▸ Problem to work on:
Would you print each of the entries below precisely as given?

Data items:
--------------------

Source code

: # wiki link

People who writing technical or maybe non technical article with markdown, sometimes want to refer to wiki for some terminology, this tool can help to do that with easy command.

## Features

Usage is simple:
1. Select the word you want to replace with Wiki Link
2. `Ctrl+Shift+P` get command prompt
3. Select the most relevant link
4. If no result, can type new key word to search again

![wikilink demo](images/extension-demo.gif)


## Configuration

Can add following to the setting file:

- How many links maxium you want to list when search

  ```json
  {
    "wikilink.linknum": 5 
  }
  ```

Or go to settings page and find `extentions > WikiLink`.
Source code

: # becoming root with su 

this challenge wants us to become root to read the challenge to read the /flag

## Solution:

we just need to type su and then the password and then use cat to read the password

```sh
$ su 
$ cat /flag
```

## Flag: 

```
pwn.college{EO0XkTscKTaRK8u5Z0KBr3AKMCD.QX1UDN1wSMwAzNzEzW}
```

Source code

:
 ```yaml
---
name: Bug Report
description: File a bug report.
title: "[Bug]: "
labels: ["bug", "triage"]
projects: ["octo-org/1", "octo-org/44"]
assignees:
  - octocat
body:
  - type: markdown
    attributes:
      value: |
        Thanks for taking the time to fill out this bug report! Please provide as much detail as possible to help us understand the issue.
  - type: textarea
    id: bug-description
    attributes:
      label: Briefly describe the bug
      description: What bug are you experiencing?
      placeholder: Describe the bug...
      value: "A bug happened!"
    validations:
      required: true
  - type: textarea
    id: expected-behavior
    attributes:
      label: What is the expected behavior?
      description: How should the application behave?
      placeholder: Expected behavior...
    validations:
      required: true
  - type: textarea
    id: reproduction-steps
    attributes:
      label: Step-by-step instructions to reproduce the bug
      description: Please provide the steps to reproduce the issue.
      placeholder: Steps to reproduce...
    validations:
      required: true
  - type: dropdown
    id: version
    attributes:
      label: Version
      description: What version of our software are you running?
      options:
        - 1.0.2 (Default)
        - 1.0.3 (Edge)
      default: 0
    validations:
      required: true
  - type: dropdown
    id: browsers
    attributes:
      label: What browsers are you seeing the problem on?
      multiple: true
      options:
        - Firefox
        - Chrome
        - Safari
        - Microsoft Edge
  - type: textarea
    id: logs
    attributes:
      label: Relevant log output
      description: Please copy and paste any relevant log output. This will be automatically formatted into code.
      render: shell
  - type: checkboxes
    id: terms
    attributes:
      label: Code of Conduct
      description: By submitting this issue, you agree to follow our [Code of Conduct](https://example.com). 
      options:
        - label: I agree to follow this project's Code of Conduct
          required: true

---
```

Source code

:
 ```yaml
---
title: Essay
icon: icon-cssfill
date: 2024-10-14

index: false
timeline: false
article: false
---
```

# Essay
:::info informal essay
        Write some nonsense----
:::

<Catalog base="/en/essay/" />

--------------------

▸ Answer space:
Source code

: # wiki link

People who writing technical or maybe non technical article with markdown, sometimes want to refer to wiki for some terminology, this tool can help to do that with easy command.

## Features

Usage is simple:
1. Select the word you want to replace with Wiki Link
2. `Ctrl+Shift+P` get command prompt
3. Select the most relevant link
4. If no result, can type new key word to search again

![wikilink demo](images/extension-demo.gif)


## Configuration

Can add following to the setting file:

- How many links maxium you want to list when search

  ```json
  {
    "wikilink.linknum": 5 
  }
  ```

Or go to settings page and find `extentions > WikiLink`.
Source code

: # becoming root with su 

this challenge wants us to become root to read the challenge to read the /flag

## Solution:

we just need to type su and then the password and then use cat to read the password

```sh
$ su 
$ cat /flag
```

## Flag: 

```
pwn.college{EO0XkTscKTaRK8u5Z0KBr3AKMCD.QX1UDN1wSMwAzNzEzW}
```

Source code

:
 ```yaml
---
name: Bug Report
description: File a bug report.
title: "[Bug]: "
labels: ["bug", "triage"]
projects: ["octo-org/1", "octo-org/44"]
assignees:
  - octocat
body:
  - type: markdown
    attributes:
      value: |
        Thanks for taking the time to fill out this bug report! Please provide as much detail as possible to help us understand the issue.
  - type: textarea
    id: bug-description
    attributes:
      label: Briefly describe the bug
      description: What bug are you experiencing?
      placeholder: Describe the bug...
      value: "A bug happened!"
    validations:
      required: true
  - type: textarea
    id: expected-behavior
    attributes:
      label: What is the expected behavior?
      description: How should the application behave?
      placeholder: Expected behavior...
    validations:
      required: true
  - type: textarea
    id: reproduction-steps
    attributes:
      label: Step-by-step instructions to reproduce the bug
      description: Please provide the steps to reproduce the issue.
      placeholder: Steps to reproduce...
    validations:
      required: true
  - type: dropdown
    id: version
    attributes:
      label: Version
      description: What version of our software are you running?
      options:
        - 1.0.2 (Default)
        - 1.0.3 (Edge)
      default: 0
    validations:
      required: true
  - type: dropdown
    id: browsers
    attributes:
      label: What browsers are you seeing the problem on?
      multiple: true
      options:
        - Firefox
        - Chrome
        - Safari
        - Microsoft Edge
  - type: textarea
    id: logs
    attributes:
      label: Relevant log output
      description: Please copy and paste any relevant log output. This will be automatically formatted into code.
      render: shell
  - type: checkboxes
    id: terms
    attributes:
      label: Code of Conduct
      description: By submitting this issue, you agree to follow our [Code of Conduct](https://example.com). 
      options:
        - label: I agree to follow this project's Code of Conduct
          required: true

---
```

Source code

:
 ```yaml
---
title: Essay
icon: icon-cssfill
date: 2024-10-14

index: false
timeline: false
article: false
---
```

# Essay
:::info informal essay
        Write some nonsense----
:::

<Catalog base="/en/essay/" />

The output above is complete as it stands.